BEGIN Task data

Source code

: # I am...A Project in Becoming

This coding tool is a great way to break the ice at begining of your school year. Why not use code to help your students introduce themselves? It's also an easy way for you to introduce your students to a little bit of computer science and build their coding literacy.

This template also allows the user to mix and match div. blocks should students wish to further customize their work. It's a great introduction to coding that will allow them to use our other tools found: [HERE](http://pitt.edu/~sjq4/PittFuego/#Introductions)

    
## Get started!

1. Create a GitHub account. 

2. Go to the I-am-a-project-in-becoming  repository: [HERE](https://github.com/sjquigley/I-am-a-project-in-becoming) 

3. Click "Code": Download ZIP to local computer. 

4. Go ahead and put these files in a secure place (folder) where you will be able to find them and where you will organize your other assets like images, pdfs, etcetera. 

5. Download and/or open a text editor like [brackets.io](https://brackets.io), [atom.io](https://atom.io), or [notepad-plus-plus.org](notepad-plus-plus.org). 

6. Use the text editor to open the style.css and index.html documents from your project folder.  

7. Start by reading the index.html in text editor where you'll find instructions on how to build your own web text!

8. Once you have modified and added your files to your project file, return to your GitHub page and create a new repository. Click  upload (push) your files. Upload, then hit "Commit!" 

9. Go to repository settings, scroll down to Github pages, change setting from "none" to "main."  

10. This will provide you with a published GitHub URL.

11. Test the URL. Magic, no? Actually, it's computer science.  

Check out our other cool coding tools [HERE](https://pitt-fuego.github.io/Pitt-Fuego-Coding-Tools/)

END Task data

**Directions**
Write the opening line of the data above and every line after it, exactly, stopping once you have written the line with "10. This will".

**Output of the task**
Source code

: # I am...A Project in Becoming

This coding tool is a great way to break the ice at begining of your school year. Why not use code to help your students introduce themselves? It's also an easy way for you to introduce your students to a little bit of computer science and build their coding literacy.

This template also allows the user to mix and match div. blocks should students wish to further customize their work. It's a great introduction to coding that will allow them to use our other tools found: [HERE](http://pitt.edu/~sjq4/PittFuego/#Introductions)

    
## Get started!

1. Create a GitHub account. 

2. Go to the I-am-a-project-in-becoming  repository: [HERE](https://github.com/sjquigley/I-am-a-project-in-becoming) 

3. Click "Code": Download ZIP to local computer. 

4. Go ahead and put these files in a secure place (folder) where you will be able to find them and where you will organize your other assets like images, pdfs, etcetera. 

5. Download and/or open a text editor like [brackets.io](https://brackets.io), [atom.io](https://atom.io), or [notepad-plus-plus.org](notepad-plus-plus.org). 

6. Use the text editor to open the style.css and index.html documents from your project folder.  

7. Start by reading the index.html in text editor where you'll find instructions on how to build your own web text!

8. Once you have modified and added your files to your project file, return to your GitHub page and create a new repository. Click  upload (push) your files. Upload, then hit "Commit!" 

9. Go to repository settings, scroll down to Github pages, change setting from "none" to "main."  

10. This will provide you with a published GitHub URL.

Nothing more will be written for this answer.